> Action item:
An exact repetition of the data below, without images, is the expected answer.

Saved entries:
=-=-=

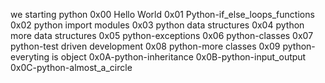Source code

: we starting python
0x00 Hello World
0x01 Python-if_else_loops_functions
0x02 python import modules
0x03 python data structures
0x04 python more data structures
0x05 python-exceptions
0x06 python-classes
0x07 python-test driven development
0x08 python-more classes
0x09 python-everyting is object
0x0A-python-inheritance
0x0B-python-input_output
0x0C-python-almost_a_circle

=-=-=

> Response box:
Source code

: we starting python
0x00 Hello World
0x01 Python-if_else_loops_functions
0x02 python import modules
0x03 python data structures
0x04 python more data structures
0x05 python-exceptions
0x06 python-classes
0x07 python-test driven development
0x08 python-more classes
0x09 python-everyting is object
0x0A-python-inheritance
0x0B-python-input_output
0x0C-python-almost_a_circle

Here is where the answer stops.